Only hours earlier, it was unclear whether the hearing before the House Judiciary Committee would even take place, with Whitaker vowing to bail on the session unless Democrats promised not to subpoena him on the same day he would be sitting before Congress for the first time as head of the Justice Department.

More than two weeks ago, Rep. Jerry Nadler, D-N.Y., sent a letter to Whitaker laying out a series of questions he planned to ask the acting attorney general, including whether Whitaker told Trump about special prosecutor Robert Mueller’s probe into 2016 election interference after being briefed on its latest developments. In his letter, Nadler told Whitaker to consult with the White House in the weeks before his scheduled testimony to determine if Trump would be asserting executive privilege over some of the questions Nadler planned to ask.

“[We] will not accept your declining to answer my questions on the theory that the President may want to invoke his privileges in the future,” Nadler wrote.

But Whitaker never responded, and on Thursday morning the committee voted to authorize a subpoena that could be issued to Whitaker the following day, should he refuse to answer certain questions. The Democrat-led vote prompted the Justice Department to shoot a letter back to Nadler, accusing the committee chairman of trying “to transform the hearing into a public spectacle.”

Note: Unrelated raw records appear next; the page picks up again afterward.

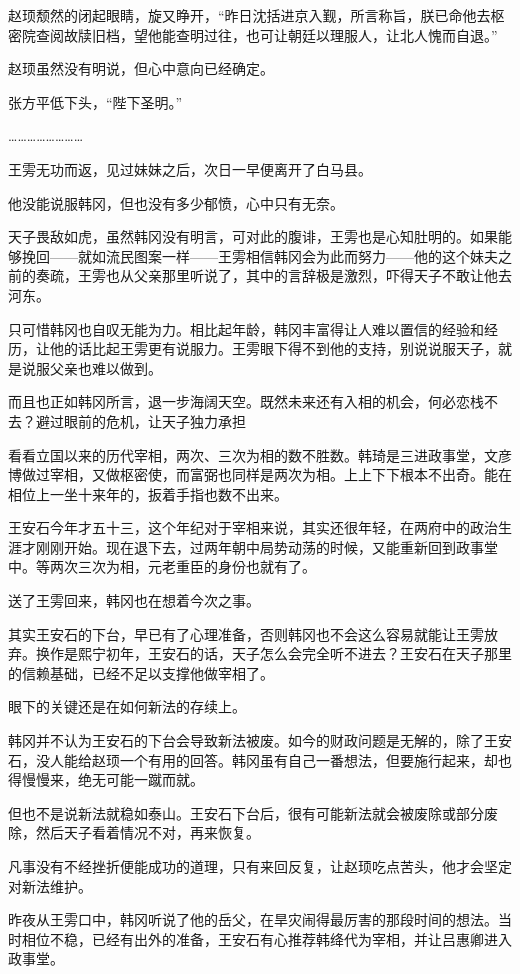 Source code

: 赵顼颓然的闭起眼睛，旋又睁开，“昨日沈括进京入觐，所言称旨，朕已命他去枢密院查阅故牍旧档，望他能查明过往，也可让朝廷以理服人，让北人愧而自退。”

赵顼虽然没有明说，但心中意向已经确定。

张方平低下头，“陛下圣明。”

……………………

王雱无功而返，见过妹妹之后，次日一早便离开了白马县。

他没能说服韩冈，但也没有多少郁愤，心中只有无奈。

天子畏敌如虎，虽然韩冈没有明言，可对此的腹诽，王雱也是心知肚明的。如果能够挽回——就如流民图案一样——王雱相信韩冈会为此而努力——他的这个妹夫之前的奏疏，王雱也从父亲那里听说了，其中的言辞极是激烈，吓得天子不敢让他去河东。

只可惜韩冈也自叹无能为力。相比起年龄，韩冈丰富得让人难以置信的经验和经历，让他的话比起王雱更有说服力。王雱眼下得不到他的支持，别说说服天子，就是说服父亲也难以做到。

而且也正如韩冈所言，退一步海阔天空。既然未来还有入相的机会，何必恋栈不去？避过眼前的危机，让天子独力承担

看看立国以来的历代宰相，两次、三次为相的数不胜数。韩琦是三进政事堂，文彦博做过宰相，又做枢密使，而富弼也同样是两次为相。上上下下根本不出奇。能在相位上一坐十来年的，扳着手指也数不出来。

王安石今年才五十三，这个年纪对于宰相来说，其实还很年轻，在两府中的政治生涯才刚刚开始。现在退下去，过两年朝中局势动荡的时候，又能重新回到政事堂中。等两次三次为相，元老重臣的身份也就有了。

送了王雱回来，韩冈也在想着今次之事。

其实王安石的下台，早已有了心理准备，否则韩冈也不会这么容易就能让王雱放弃。换作是熙宁初年，王安石的话，天子怎么会完全听不进去？王安石在天子那里的信赖基础，已经不足以支撑他做宰相了。

眼下的关键还是在如何新法的存续上。

韩冈并不认为王安石的下台会导致新法被废。如今的财政问题是无解的，除了王安石，没人能给赵顼一个有用的回答。韩冈虽有自己一番想法，但要施行起来，却也得慢慢来，绝无可能一蹴而就。

但也不是说新法就稳如泰山。王安石下台后，很有可能新法就会被废除或部分废除，然后天子看着情况不对，再来恢复。

凡事没有不经挫折便能成功的道理，只有来回反复，让赵顼吃点苦头，他才会坚定对新法维护。

昨夜从王雱口中，韩冈听说了他的岳父，在旱灾闹得最厉害的那段时间的想法。当时相位不稳，已经有出外的准备，王安石有心推荐韩绛代为宰相，并让吕惠卿进入政事堂。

In denouncing the vote as a “premature” move that diverged from a tradition of engaging in “good-faith negotiations” before subpoenaing a witness, the letter said Whitaker would only testify if Nadler’s office guaranteed no subpoena would be issued to Whitaker before, during or in the hours right after the acting attorney general’s testimony.

By late Thursday evening, Nadler offered that commitment, and the Justice Department announced that Whitaker “looks forward to voluntarily appearing at tomorrow’s hearing and discussing the great work of the Department of Justice.”

Nevertheless, Nadler has promised to press Whitaker on a host of concerns that don’t implicate private conversations with Trump.

In particular, Nadler wants to know why Whitaker refused to recuse himself from oversight of Mueller’s probe, even though senior ethics officials in the Justice Department told him he should. And Nadler wants to dig into whether Whitaker’s past statements critical of Mueller’s efforts — made when Whitaker was a private citizen — may have influenced his supervising the investigation.

“It would be wholly inappropriate for Mr. Whitaker to supervise the special counsel investigation given his documented history of opposition to it,” Nadler warned in November, immediately after Trump appointed Whitaker as acting attorney general.